Using a combination of scaffolding and man-lift equipment, Metalcrafts workers removed the old sheet metal by hand and repaired the wood deck and/or replaced framing members. Workers kept some sheet-metal components intact so they could be precisely replicated.

“There are no off-the-shelf patterns for the pieces of metal where you can go to the store and purchase them,” says Ronnie Hudson, fabrication team leader for Metalcrafts.

Only qualified and experienced sheet-metal craftsmen can perform such a task of replicating historical components.

“Metalcrafts people have the knowledge and skill to take a piece of flat sheet metal and form it into various shapes that match items removed from the building,” says Jeffery Lancaster. “Not only do they have to understand how to fabricate the individual pieces, but they also have to understand how to assemble them so they can be taken to the job site and installed by other sheet-metal craftsmen who specialize in installing the items.”

Working in Metalcrafts’ fabrication shop, craftsmen custom-fabricated the metal shingles, window covers and trims from paint grip (pre-treated sheet metal) and used 24-gauge Type 304 stainless steel to produce the components for the ornamental ledge.

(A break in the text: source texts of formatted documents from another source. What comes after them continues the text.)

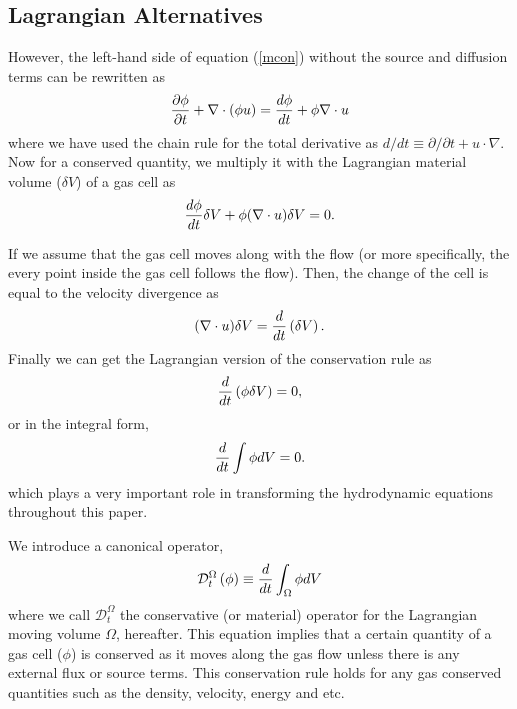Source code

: \documentclass[twocolumn]{aastex63}
\newcommand{\vel}{{u}}
\begin{document}
\subsection{Lagrangian Alternatives}
However, the left-hand side of equation (\ref{mcon}) without the source and diffusion terms can be rewritten as
\begin{equation}
	{\partial \phi\over \partial t} +\nabla\cdot\left(\phi \vel\right) = {d\phi\over dt} + \phi \nabla\cdot \vel 
\end{equation}
where we have used the chain rule for the total derivative as $d/dt\equiv \partial/\partial t + \vel\cdot\nabla$. Now for a conserved quantity, we multiply it with the Lagrangian material volume ($\delta V$) of a gas cell as
\begin{equation}
	{d\phi\over dt} \delta V + \phi (\nabla\cdot\vel) \delta V = 0.
\end{equation}


If we assume that the gas cell moves along with the flow (or more specifically, the every point inside the gas cell follows the flow). Then, the change of the cell is equal to the velocity divergence as 
\begin{equation}
	(\nabla\cdot\vel)\delta V = {d\over dt}\left(\delta V\right).
\end{equation} Finally we can get the Lagrangian version of the conservation rule as
\begin{equation}
	{d \over dt}\left( \phi \delta V\right)  = 0,
\end{equation}
or in the integral form,
\begin{equation}
	{d\over dt} \int\phi  d V = 0.
\end{equation}
which plays a very important role in transforming the hydrodynamic equations throughout this paper.

We introduce a canonical operator,
\begin{equation}
	\mathcal{D}_t^\Omega \left( {  \phi }\right) \equiv {d\over dt} \int_\Omega {  \phi d V} 
\end{equation}
where we call $\mathcal{D}_t^\Omega$ the conservative (or material) operator for the Lagrangian moving volume $\Omega$, hereafter. This equation implies that a certain quantity of a gas cell ($\phi$) is conserved as it moves along the gas flow unless there is any  external flux or source terms. This conservation rule holds for any gas conserved quantities such as the density, velocity, energy and etc. 
\end{document}
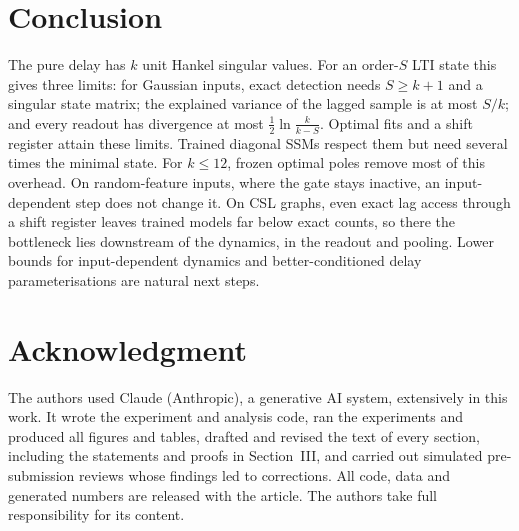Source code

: \documentclass[journal]{IEEEtran}
\theoremstyle{remark}
\begin{document}
\begin{table}[!t]
\centering
\caption{CSL horizons $W^*(r)$ and per-class onsets: the smallest tested $S$
with class accuracy $\ge80\%$ (mean of \nSeeds{} seeds; ---: not reached for
$S\le\cslSmax$).}
\label{tab:csl}
\setlength{\tabcolsep}{3.2pt}

\end{table}

\section{Conclusion}
The pure delay has $k$ unit Hankel singular values. For an order-$S$ LTI
state this gives three limits: for Gaussian inputs, exact detection needs
$S\ge k+1$ and a singular state matrix; the explained variance of the lagged
sample is at most $S/k$; and every readout has divergence at most
$\tfrac12\ln\frac{k}{k-S}$. Optimal fits and a shift register attain these
limits. Trained diagonal SSMs respect them but need several times the
minimal state. For $k\le12$, frozen optimal poles remove most of this
overhead. On random-feature inputs, where the gate stays inactive, an
input-dependent step does not change it. On CSL graphs, even exact lag
access through a shift register leaves trained models far below exact counts,
so there the bottleneck lies downstream of the dynamics, in the readout and
pooling. Lower bounds for
input-dependent dynamics and better-conditioned delay parameterisations are
natural next steps.

\section*{Acknowledgment}
The authors used Claude (Anthropic), a generative AI system, extensively in
this work. It wrote the experiment and analysis code, ran the experiments and
produced all figures and tables, drafted and revised the text of every
section, including the statements and proofs in Section~III, and carried out
simulated pre-submission reviews whose findings led to corrections. All code,
data and generated numbers are released with the article. The authors take
full responsibility for its content.



\end{document}
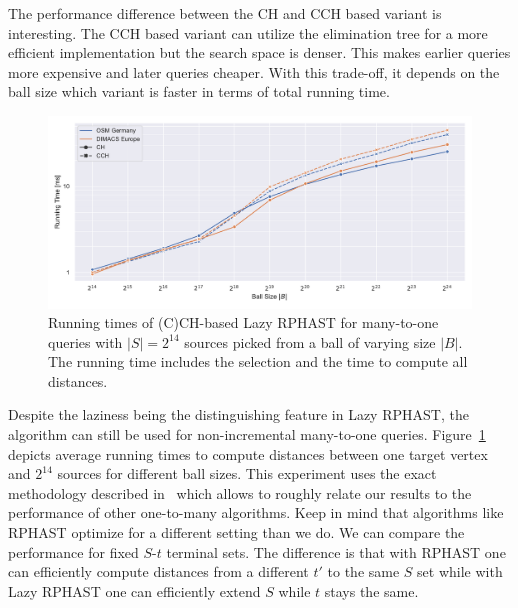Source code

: \documentclass[manuscript,review]{acmart}
\begin{document}
The performance difference between the CH and CCH based variant is interesting.
The CCH based variant can utilize the elimination tree for a more efficient implementation but the search space is denser.
This makes earlier queries more expensive and later queries cheaper.
With this trade-off, it depends on the ball size which variant is faster in terms of total running time.

\begin{figure}
\centering
\includegraphics[width=\linewidth]{fig/lazy_rphast_many_to_one_both.pdf}
\caption{
Running times of (C)CH-based Lazy RPHAST for many-to-one queries with $|S| = 2^{14}$ sources picked from a ball of varying size $|B|$.
The running time includes the selection and the time to compute all distances.
}\label{fig:many_to_one}
\end{figure}

Despite the laziness being the distinguishing feature in Lazy RPHAST, the algorithm can still be used for non-incremental many-to-one queries.
Figure~\ref{fig:many_to_one} depicts average running times to compute distances between one target vertex and $2^{14}$ sources for different ball sizes.
This experiment uses the exact methodology described in~\cite{delling_et_al:OASIcs:2011:3266} which allows to roughly relate our results to the performance of other one-to-many algorithms.
Keep in mind that algorithms like RPHAST optimize for a different setting than we do.
We can compare the performance for fixed $S$-$t$ terminal sets.
The difference is that with RPHAST one can efficiently compute distances from a different $t'$ to the same $S$ set while with Lazy RPHAST one can efficiently extend $S$ while $t$ stays the same.
\end{document}
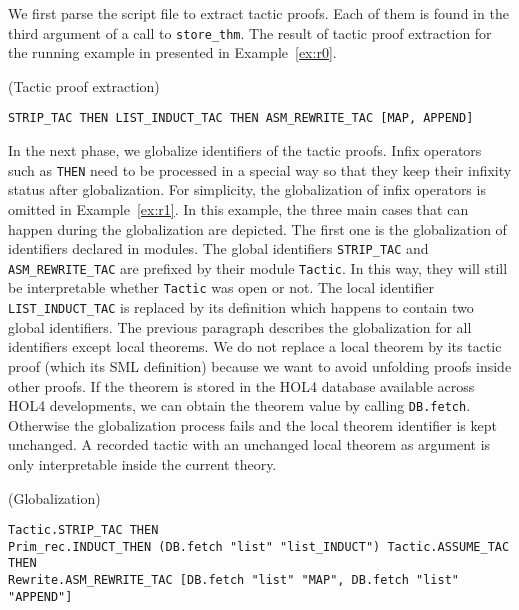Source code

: \documentclass[runningheads,a4paper,draft]{svjour3}
\def\holfour{\textsf{HOL4}\xspace}
\def\sml{\textsf{SML}\xspace}
\begin{document}
We first parse the script file to extract tactic proofs. Each of them is found
in
the third argument of a call to \texttt{store\_thm}. The result of tactic proof
extraction for the running example in presented in Example~\ref{ex:r0}.

\begin{example}\label{ex:r0}(Tactic proof extraction)
\small
\begin{lstlisting}[language=SMLSmall]
STRIP_TAC THEN LIST_INDUCT_TAC THEN ASM_REWRITE_TAC [MAP, APPEND]
\end{lstlisting}
\end{example}

In the next phase, we globalize identifiers of the tactic proofs.
Infix operators such as \texttt{THEN} need to be processed in a special way so
that they keep their infixity status after globalization. For simplicity,
the
globalization of infix operators is omitted in Example~\ref{ex:r1}.
In this example, the three main cases that can happen during the globalization
are depicted. The first one is the globalization of identifiers declared in
modules. The global identifiers \texttt{STRIP\_TAC} and
\texttt{ASM\_REWRITE\_TAC} are prefixed by their module \texttt{Tactic}. In
this way, they will still be interpretable whether \texttt{Tactic} was open or
not. The local identifier \texttt{LIST\_INDUCT\_TAC} is replaced by its
definition which happens to contain two global identifiers.
The previous paragraph describes the globalization for all identifiers except
local theorems.  We do not replace a local
theorem by its tactic proof (which its \sml definition) because we want to
avoid unfolding proofs inside other proofs.
If the theorem is stored in the \holfour database available across \holfour
developments, we can obtain the theorem value by calling \texttt{DB.fetch}.
Otherwise the globalization process fails and the local theorem identifier is
kept unchanged. A recorded tactic with an unchanged local theorem as argument
is only interpretable inside the current theory.

\begin{example}\label{ex:r1} (Globalization)
\begin{lstlisting}[language=SMLSmall]
Tactic.STRIP_TAC THEN
Prim_rec.INDUCT_THEN (DB.fetch "list" "list_INDUCT") Tactic.ASSUME_TAC THEN
Rewrite.ASM_REWRITE_TAC [DB.fetch "list" "MAP", DB.fetch "list" "APPEND"]
\end{lstlisting}
\end{example}
\end{document}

Once on-site, workers installed the new metal shingles and soldered the stainless-steel ledge.

The widow’s walk

The machine shop included an iron railing around a widow’s walk that no longer was present on the structure. Using black and white photographs and written descriptions, Metalcrafts craftsmen helped duplicate the design.

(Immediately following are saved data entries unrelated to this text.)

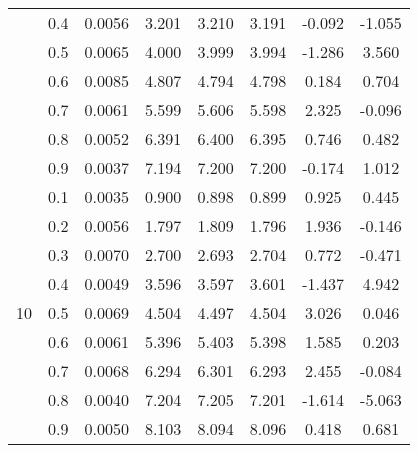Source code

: \documentclass[11pt,a4paper]{report}
\begin{document}
\begin{longtable}{ | c | c || c | c | c | c | c | c | }
 & 0.4 & 0.0056 & 3.201 & 3.210 & 3.191 & -0.092 & -1.055 \\
 & 0.5 & 0.0065 & 4.000 & 3.999 & 3.994 & -1.286 & 3.560 \\
 & 0.6 & 0.0085 & 4.807 & 4.794 & 4.798 & 0.184 & 0.704 \\
 & 0.7 & 0.0061 & 5.599 & 5.606 & 5.598 & 2.325 & -0.096 \\
 & 0.8 & 0.0052 & 6.391 & 6.400 & 6.395 & 0.746 & 0.482 \\
 & 0.9 & 0.0037 & 7.194 & 7.200 & 7.200 & -0.174 & 1.012 \\
 \hline
\multirow{9}{*}{10} & 0.1 & 0.0035 & 0.900 & 0.898 & 0.899 & 0.925 & 0.445 \\
 & 0.2 & 0.0056 & 1.797 & 1.809 & 1.796 & 1.936 & -0.146 \\
 & 0.3 & 0.0070 & 2.700 & 2.693 & 2.704 & 0.772 & -0.471 \\
 & 0.4 & 0.0049 & 3.596 & 3.597 & 3.601 & -1.437 & 4.942 \\
 & 0.5 & 0.0069 & 4.504 & 4.497 & 4.504 & 3.026 & 0.046 \\
 & 0.6 & 0.0061 & 5.396 & 5.403 & 5.398 & 1.585 & 0.203 \\
 & 0.7 & 0.0068 & 6.294 & 6.301 & 6.293 & 2.455 & -0.084 \\
 & 0.8 & 0.0040 & 7.204 & 7.205 & 7.201 & -1.614 & -5.063 \\
 & 0.9 & 0.0050 & 8.103 & 8.094 & 8.096 & 0.418 & 0.681 \\
 \hline
\hline
\end{longtable}
\end{document}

“Replicating the railing required an understanding of the building’s original construction to incorporate that knowledge with new code requirements, wind ratings, availability of present-day materials and keeping the building’s roof system weathertight,” Hudson says.

With the help of a local iron work contractor, Metalcrafts craftsmen worked with Lominack Kolman Smith Architects to acquire an iron post and base that would match the original profile. The base and post had to be anchored to meet current wind code and Occupational Safety and Health Administration fall-protection standards, allow for the base to be flashed to the new roof system and look exactly like the original seen in the photos.

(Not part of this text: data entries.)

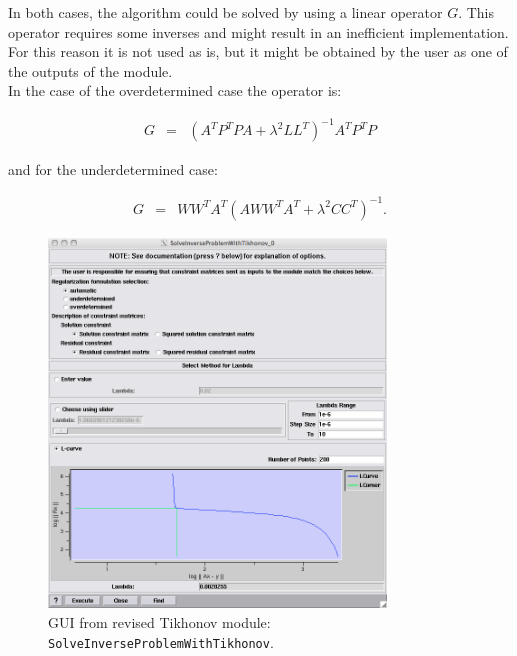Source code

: \documentclass[fleqn,11pt,openany]{book}
\begin{document}
\noindent In both cases, the algorithm could be solved by using a linear operator $G$. This operator requires some inverses and might result in an inefficient implementation. 
For this reason it is not used as is, but it might be obtained by the user as one of the outputs of the module.\\
In the case of the overdetermined case the operator is:
\begin{center}
\begin{eqnarray}
   G &=& (A^{T} P^{T} P A + \lambda^{2} L L^{T})^{-1} A^{T} P^{T} P
\label{tik_problem_overdet_invop}
\end{eqnarray}
\end{center}
\noindent and for the underdetermined case:
\begin{center}
\begin{eqnarray}
   G &=& W W ^{T} A^{T} (A W W^{T} A^{T} + \lambda^{2} C C^{T})^{-1} .
\label{tik_problem_underdet_invop}
\end{eqnarray}
\end{center}


\begin{figure}[H]
\begin{center}
\includegraphics[width=0.8\textwidth]{ECGToolkitGuide_figures/tik2.png}
\caption{GUI from revised Tikhonov module: {\tt SolveInverseProblemWithTikhonov}.}
\label{tik_module_gui}
\end{center}
\end{figure}
\end{document}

“It is amazing how challenging it was to combine these tasks when the selection of the historical post and railing was limited in size and shape,” says Alvin Tremble, installation team leader for Metalcrafts. “This required knowledge of mitering, alignment, cutting, fitting and special care to make sure the newly custom-fabricated pieces of metal fit in place on the existing building. The entire team from design to fabrication to installation worked together to accomplish this critical visual feature.”

Installing the new custom sheet-metal components required workers to use a combination of scaffolding, aerial lifts and permanent anchor points installed on the upper low-slope roof for adequate tie-off points. The anchors were left in place for the safety of future workers.

Blending old and new

In addition to historically renovating the machine shop, zinc sheet-metal features were added to an addition north of the central tower where an elevator and circulatory staircase were incorporated outside of the building’s historical footprint.

Clad in zinc and glass in a contemporary design, the addition allows for the clear delineation of new versus old. It is completely self-supporting with steel frames to match the slope of neighboring building rooflines. Capped by a terrace, the addition incorporates needed facilities while preserving interior spaces and providing views of the Savannah River.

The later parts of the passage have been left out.